MATERIAL PROVIDED
○ ○ ○ ○

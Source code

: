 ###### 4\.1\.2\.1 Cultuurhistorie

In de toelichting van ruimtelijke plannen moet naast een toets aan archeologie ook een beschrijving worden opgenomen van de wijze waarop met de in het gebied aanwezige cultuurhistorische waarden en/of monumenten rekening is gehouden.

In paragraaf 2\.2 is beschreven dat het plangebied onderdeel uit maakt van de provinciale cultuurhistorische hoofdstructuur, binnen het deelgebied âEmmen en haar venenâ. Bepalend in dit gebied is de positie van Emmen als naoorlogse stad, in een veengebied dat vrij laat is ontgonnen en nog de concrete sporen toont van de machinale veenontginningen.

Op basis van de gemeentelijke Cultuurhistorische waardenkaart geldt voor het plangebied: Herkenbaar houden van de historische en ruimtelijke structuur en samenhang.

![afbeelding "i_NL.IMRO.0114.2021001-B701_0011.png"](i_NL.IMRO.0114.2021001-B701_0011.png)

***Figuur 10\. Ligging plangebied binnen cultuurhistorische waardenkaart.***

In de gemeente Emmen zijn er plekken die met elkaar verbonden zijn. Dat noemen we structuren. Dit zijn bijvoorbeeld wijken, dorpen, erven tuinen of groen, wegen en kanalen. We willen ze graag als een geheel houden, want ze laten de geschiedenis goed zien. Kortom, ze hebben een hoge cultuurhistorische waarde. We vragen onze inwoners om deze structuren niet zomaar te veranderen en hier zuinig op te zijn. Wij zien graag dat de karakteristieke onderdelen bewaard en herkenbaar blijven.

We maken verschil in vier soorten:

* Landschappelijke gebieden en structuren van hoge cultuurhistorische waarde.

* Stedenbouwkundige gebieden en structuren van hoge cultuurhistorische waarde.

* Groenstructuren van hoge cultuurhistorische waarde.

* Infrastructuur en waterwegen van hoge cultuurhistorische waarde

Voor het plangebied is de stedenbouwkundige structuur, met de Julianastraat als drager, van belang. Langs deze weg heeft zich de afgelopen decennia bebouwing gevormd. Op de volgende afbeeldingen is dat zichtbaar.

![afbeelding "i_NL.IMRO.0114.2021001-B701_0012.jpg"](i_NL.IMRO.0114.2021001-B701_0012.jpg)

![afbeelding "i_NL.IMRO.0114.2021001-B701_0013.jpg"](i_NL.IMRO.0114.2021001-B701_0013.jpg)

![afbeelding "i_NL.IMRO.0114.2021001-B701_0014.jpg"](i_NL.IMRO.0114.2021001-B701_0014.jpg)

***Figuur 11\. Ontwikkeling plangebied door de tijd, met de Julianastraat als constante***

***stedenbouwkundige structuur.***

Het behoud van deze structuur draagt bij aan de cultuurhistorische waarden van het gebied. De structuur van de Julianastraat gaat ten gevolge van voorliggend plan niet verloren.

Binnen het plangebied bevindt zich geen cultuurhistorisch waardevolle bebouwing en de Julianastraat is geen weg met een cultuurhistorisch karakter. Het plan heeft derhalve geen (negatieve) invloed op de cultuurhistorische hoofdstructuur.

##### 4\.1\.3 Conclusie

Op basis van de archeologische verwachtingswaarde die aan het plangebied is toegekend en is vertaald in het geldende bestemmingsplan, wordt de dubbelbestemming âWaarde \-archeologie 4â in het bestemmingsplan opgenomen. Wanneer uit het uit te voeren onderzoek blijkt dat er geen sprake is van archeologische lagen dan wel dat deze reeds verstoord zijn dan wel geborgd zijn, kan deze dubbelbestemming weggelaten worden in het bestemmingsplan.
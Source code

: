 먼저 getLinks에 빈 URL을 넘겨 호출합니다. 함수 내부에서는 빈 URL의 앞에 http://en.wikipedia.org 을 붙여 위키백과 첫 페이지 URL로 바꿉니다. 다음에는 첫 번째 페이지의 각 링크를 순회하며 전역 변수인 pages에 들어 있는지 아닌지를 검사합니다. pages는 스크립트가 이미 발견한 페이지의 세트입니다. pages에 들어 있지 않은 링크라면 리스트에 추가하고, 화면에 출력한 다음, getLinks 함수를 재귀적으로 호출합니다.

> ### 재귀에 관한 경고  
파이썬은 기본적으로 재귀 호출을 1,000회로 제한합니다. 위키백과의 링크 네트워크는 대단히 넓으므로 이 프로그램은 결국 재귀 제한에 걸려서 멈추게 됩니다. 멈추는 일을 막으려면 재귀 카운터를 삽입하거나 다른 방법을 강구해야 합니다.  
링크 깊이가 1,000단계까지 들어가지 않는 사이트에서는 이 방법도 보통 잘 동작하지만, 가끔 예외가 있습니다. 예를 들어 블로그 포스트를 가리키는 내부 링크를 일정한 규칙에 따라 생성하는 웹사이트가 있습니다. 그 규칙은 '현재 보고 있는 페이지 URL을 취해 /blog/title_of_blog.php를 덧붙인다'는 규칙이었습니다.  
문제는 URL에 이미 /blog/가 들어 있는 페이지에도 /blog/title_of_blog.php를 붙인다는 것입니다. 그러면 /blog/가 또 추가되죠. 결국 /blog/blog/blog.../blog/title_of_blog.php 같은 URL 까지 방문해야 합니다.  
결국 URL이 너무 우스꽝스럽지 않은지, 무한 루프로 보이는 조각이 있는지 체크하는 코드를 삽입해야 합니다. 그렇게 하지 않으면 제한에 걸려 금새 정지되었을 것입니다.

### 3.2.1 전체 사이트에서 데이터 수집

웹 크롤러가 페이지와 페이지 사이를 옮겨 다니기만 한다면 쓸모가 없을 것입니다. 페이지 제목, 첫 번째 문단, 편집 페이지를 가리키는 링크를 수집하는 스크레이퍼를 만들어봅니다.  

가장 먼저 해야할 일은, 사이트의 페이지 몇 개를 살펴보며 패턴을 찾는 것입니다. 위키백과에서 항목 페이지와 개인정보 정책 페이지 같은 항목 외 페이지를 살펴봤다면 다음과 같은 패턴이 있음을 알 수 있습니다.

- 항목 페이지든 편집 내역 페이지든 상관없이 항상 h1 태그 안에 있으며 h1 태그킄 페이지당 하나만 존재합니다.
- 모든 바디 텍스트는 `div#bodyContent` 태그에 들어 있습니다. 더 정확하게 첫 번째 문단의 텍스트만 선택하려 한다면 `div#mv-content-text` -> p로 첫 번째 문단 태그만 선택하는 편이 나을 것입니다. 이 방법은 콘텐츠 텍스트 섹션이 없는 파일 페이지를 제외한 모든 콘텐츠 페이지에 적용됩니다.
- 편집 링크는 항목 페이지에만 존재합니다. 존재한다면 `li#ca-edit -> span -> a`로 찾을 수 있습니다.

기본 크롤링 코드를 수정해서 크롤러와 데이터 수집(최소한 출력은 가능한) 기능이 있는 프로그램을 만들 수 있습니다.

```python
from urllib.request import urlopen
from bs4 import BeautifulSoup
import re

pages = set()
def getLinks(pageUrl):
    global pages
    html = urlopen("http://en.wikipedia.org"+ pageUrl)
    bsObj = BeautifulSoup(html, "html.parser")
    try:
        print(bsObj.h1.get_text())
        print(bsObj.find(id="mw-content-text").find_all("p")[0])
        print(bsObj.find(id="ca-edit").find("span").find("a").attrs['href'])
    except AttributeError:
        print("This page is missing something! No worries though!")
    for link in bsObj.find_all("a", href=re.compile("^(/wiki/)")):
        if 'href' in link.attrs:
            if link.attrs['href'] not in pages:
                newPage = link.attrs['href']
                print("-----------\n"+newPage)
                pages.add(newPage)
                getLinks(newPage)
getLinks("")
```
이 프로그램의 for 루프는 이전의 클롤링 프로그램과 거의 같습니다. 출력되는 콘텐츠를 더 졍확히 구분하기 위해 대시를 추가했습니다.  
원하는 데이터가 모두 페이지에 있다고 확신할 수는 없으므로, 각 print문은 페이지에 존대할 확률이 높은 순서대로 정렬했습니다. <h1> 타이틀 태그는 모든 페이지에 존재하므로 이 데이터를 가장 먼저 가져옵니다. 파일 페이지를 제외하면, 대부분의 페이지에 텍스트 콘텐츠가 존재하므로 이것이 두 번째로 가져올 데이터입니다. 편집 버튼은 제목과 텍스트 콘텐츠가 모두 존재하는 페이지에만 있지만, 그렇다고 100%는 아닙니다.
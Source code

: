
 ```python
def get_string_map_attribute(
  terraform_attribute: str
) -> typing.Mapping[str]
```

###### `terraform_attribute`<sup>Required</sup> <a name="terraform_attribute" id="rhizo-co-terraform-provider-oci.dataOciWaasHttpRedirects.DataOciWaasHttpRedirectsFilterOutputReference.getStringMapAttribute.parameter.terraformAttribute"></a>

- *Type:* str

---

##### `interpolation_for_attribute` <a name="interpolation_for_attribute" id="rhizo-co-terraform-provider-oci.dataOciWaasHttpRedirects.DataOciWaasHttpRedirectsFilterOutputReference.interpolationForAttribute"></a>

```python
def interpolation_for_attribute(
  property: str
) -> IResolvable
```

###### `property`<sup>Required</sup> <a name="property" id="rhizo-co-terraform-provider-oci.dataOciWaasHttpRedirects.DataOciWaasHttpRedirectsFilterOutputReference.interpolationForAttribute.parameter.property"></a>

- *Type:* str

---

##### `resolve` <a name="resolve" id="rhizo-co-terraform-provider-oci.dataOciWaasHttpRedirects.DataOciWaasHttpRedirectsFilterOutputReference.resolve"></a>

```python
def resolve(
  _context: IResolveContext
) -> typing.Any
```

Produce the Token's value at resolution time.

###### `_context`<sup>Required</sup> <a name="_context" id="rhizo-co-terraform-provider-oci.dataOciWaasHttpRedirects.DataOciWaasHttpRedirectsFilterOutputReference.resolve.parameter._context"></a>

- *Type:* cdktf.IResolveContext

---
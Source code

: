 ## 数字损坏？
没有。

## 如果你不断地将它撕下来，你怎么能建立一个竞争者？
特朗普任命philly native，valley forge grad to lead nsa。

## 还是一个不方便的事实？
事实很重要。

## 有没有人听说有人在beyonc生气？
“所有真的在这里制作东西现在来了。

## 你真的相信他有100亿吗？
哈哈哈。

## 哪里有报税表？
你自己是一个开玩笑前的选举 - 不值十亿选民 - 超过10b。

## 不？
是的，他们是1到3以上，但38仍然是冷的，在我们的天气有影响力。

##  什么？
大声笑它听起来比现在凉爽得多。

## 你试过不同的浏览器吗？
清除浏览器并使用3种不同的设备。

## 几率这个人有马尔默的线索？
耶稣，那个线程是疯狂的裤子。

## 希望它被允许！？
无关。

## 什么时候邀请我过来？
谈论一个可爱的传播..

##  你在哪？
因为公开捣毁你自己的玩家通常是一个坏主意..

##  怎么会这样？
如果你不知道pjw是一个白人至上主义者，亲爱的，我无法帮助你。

○ ○ ○ ○

PROBLEM
Check each line above for the word "href" and copy every line that has it.

RESULT FOR THIS EXERCISE
        print(bsObj.find(id="ca-edit").find("span").find("a").attrs['href'])
    for link in bsObj.find_all("a", href=re.compile("^(/wiki/)")):
        if 'href' in link.attrs:
            if link.attrs['href'] not in pages:
                newPage = link.attrs['href']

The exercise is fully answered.